Let me put this as sweetly as I can.
If you quarter-witted marketing whizzes* don't stop trying to shove your damnable cable-TV-like service down my throat, I'm gonna cancel every last blasted service I get from you.
Seriously, I've seen your 'verse. I don't like it.
You're already the providers of my landline, cell phone and high-speed DSL, which by my count is at least one and possibly three services too many. Even if I liked the silly-ijit-box channels you want to sell me in a degree of rez and compression that hurts my eyes, I would be disinclined to hand any company a total monopoly over my media access, and especially not to AT&T, the "we spy on customers for the Feds" outfit.

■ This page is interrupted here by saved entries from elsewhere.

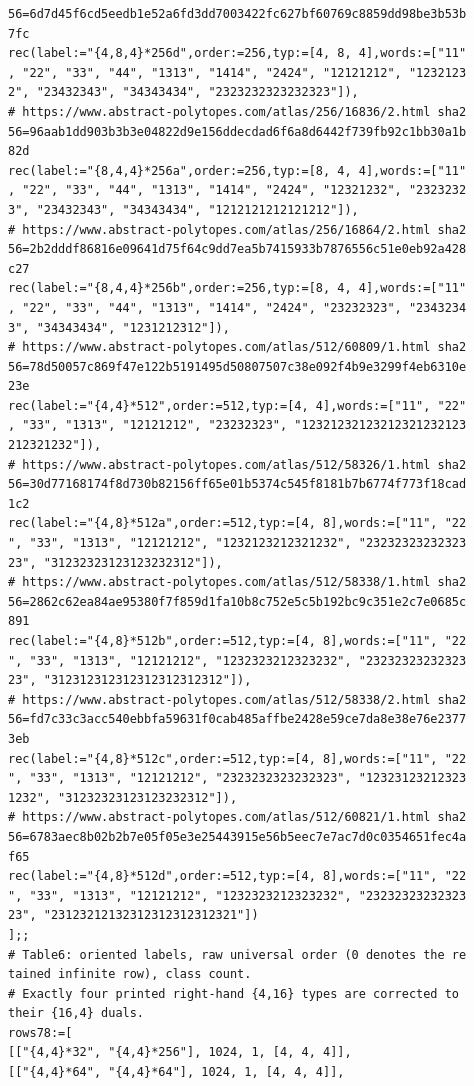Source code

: \documentclass[
  11pt,
  a4paper,
]{article}
\begin{document}
\begin{verbatim}
56=6d7d45f6cd5eedb1e52a6fd3dd7003422fc627bf60769c8859dd98be3b53b
7fc
rec(label:="{4,8,4}*256d",order:=256,typ:=[4, 8, 4],words:=["11"
, "22", "33", "44", "1313", "1414", "2424", "12121212", "1232123
2", "23432343", "34343434", "2323232323232323"]),
# https://www.abstract-polytopes.com/atlas/256/16836/2.html sha2
56=96aab1dd903b3b3e04822d9e156ddecdad6f6a8d6442f739fb92c1bb30a1b
82d
rec(label:="{8,4,4}*256a",order:=256,typ:=[8, 4, 4],words:=["11"
, "22", "33", "44", "1313", "1414", "2424", "12321232", "2323232
3", "23432343", "34343434", "1212121212121212"]),
# https://www.abstract-polytopes.com/atlas/256/16864/2.html sha2
56=2b2dddf86816e09641d75f64c9dd7ea5b7415933b7876556c51e0eb92a428
c27
rec(label:="{8,4,4}*256b",order:=256,typ:=[8, 4, 4],words:=["11"
, "22", "33", "44", "1313", "1414", "2424", "23232323", "2343234
3", "34343434", "1231212312"]),
# https://www.abstract-polytopes.com/atlas/512/60809/1.html sha2
56=78d50057c869f47e122b5191495d50807507c38e092f4b9e3299f4eb6310e
23e
rec(label:="{4,4}*512",order:=512,typ:=[4, 4],words:=["11", "22"
, "33", "1313", "12121212", "23232323", "12321232123212321232123
212321232"]),
# https://www.abstract-polytopes.com/atlas/512/58326/1.html sha2
56=30d77168174f8d730b82156ff65e01b5374c545f8181b7b6774f773f18cad
1c2
rec(label:="{4,8}*512a",order:=512,typ:=[4, 8],words:=["11", "22
", "33", "1313", "12121212", "1232123212321232", "23232323232323
23", "31232323123123232312"]),
# https://www.abstract-polytopes.com/atlas/512/58338/1.html sha2
56=2862c62ea84ae95380f7f859d1fa10b8c752e5c5b192bc9c351e2c7e0685c
891
rec(label:="{4,8}*512b",order:=512,typ:=[4, 8],words:=["11", "22
", "33", "1313", "12121212", "1232323212323232", "23232323232323
23", "312312312312312312312312"]),
# https://www.abstract-polytopes.com/atlas/512/58338/2.html sha2
56=fd7c33c3acc540ebbfa59631f0cab485affbe2428e59ce7da8e38e76e2377
3eb
rec(label:="{4,8}*512c",order:=512,typ:=[4, 8],words:=["11", "22
", "33", "1313", "12121212", "2323232323232323", "12323123212323
1232", "31232323123123232312"]),
# https://www.abstract-polytopes.com/atlas/512/60821/1.html sha2
56=6783aec8b02b2b7e05f05e3e25443915e56b5eec7e7ac7d0c0354651fec4a
f65
rec(label:="{4,8}*512d",order:=512,typ:=[4, 8],words:=["11", "22
", "33", "1313", "12121212", "1232323212323232", "23232323232323
23", "23123212132312312312312321"])
];;
# Table6: oriented labels, raw universal order (0 denotes the re
tained infinite row), class count.
# Exactly four printed right-hand {4,16} types are corrected to 
their {16,4} duals.
rows78:=[
[["{4,4}*32", "{4,4}*256"], 1024, 1, [4, 4, 4]],
[["{4,4}*64", "{4,4}*64"], 1024, 1, [4, 4, 4]],

\end{verbatim}
\end{document}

There's no tellin' how many forests you have hewn down, how much oil, carbon black and aniline you've slathered onto thick, high-zoot chrome-coat paper in a futile attempt to sell me on a service I don't want, couldn't afford and would not, in any case, care to lease from you.
Y'all leave me alone and cease stoppin' up my mailbox with that crap. When I call in to pay my bill or ask howcome my cell phone service is so blamed spotty, I do not want a sales pitch for the dubious and tawdry wonders of your flavor of cable TV.

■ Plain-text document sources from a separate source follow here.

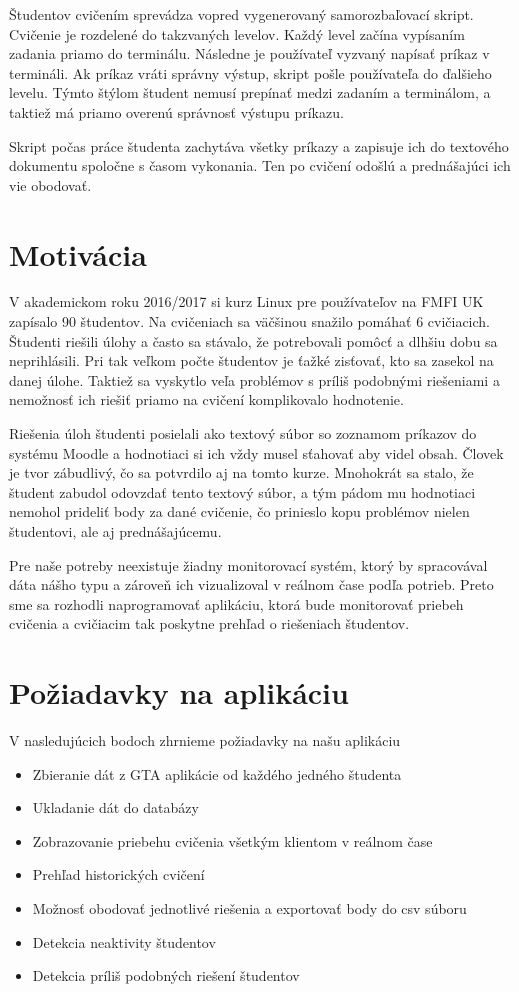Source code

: Študentov cvičením sprevádza vopred vygenerovaný samorozbaľovací skript. Cvičenie
je rozdelené do takzvaných levelov. Každý level začína vypísaním zadania priamo do
terminálu. Následne je používateľ vyzvaný napísať príkaz v termináli. Ak príkaz
vráti správny výstup, skript pošle používateľa do ďalšieho levelu. Týmto štýlom
študent nemusí prepínať medzi zadaním a terminálom, a taktiež má priamo overenú
správnosť výstupu príkazu.

Skript počas práce študenta zachytáva všetky príkazy a zapisuje ich do textového
dokumentu spoločne s časom vykonania. Ten po cvičení odošlú a prednášajúci ich vie
obodovať.

\section{Motivácia}
\label{sec:motivacia}

V akademickom roku 2016/2017 si kurz Linux pre používateľov na FMFI UK zapísalo
90 študentov. Na cvičeniach sa väčšinou snažilo pomáhať 6 cvičiacich. Študenti riešili
úlohy a často sa stávalo, že potrebovali pomôcť a dlhšiu dobu sa neprihlásili.
Pri tak veľkom počte študentov je ťažké zisťovať, kto sa zasekol na danej úlohe.
Taktiež sa vyskytlo veľa problémov s príliš podobnými riešeniami a nemožnosť ich 
riešiť priamo na cvičení komplikovalo hodnotenie.

Riešenia úloh študenti posielali ako textový súbor so zoznamom príkazov do systému
Moodle a hodnotiaci si ich vždy musel sťahovať aby videl obsah. Človek je
tvor zábudlivý, čo sa potvrdilo aj na tomto kurze. Mnohokrát sa stalo, že študent
zabudol odovzdať tento textový súbor, a tým pádom mu hodnotiaci nemohol prideliť
body za dané cvičenie, čo prinieslo kopu problémov nielen študentovi, ale aj
prednášajúcemu.

Pre naše potreby neexistuje žiadny monitorovací systém, ktorý by spracovával
dáta nášho typu a zároveň ich vizualizoval v reálnom čase podľa potrieb. 
Preto sme sa rozhodli naprogramovať aplikáciu, ktorá bude
monitorovať priebeh cvičenia a cvičiacim tak poskytne prehľad o riešeniach študentov.

\section{Požiadavky na aplikáciu}
\label{sec:apprequirements}

V nasledujúcich bodoch zhrnieme požiadavky na našu aplikáciu

\begin{itemize}
	\item Zbieranie dát z GTA aplikácie od každého jedného študenta
	\item Ukladanie dát do databázy
	\item Zobrazovanie priebehu cvičenia všetkým klientom v reálnom čase
	\item Prehľad historických cvičení
	\item Možnosť obodovať jednotlivé riešenia a exportovať body do csv súboru
	\item Detekcia neaktivity študentov
	\item Detekcia príliš podobných riešení študentov
\end{itemize}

It's souring me on your company. And I was already lightin' up litmus strips that way.
Look, I need you for tip & ring POTS, 'cos I like old phones and you are the primo guys for that DC & dialtone jazz; after all, you invented it, or maybe snatched it out from under Elisha Gray. The other services, they sell on streetcorners, often nicer than the versions you offer.
So back off. I'll toss ya out and make my own dialtone if you keep pushing.
No amount of marketing can sell a service the customer does not want and even finds loathsome. But it'll lose you customers, toot de sweet.
* As in "whizzing" or "to have a whiz." And I don't mean speedy motion.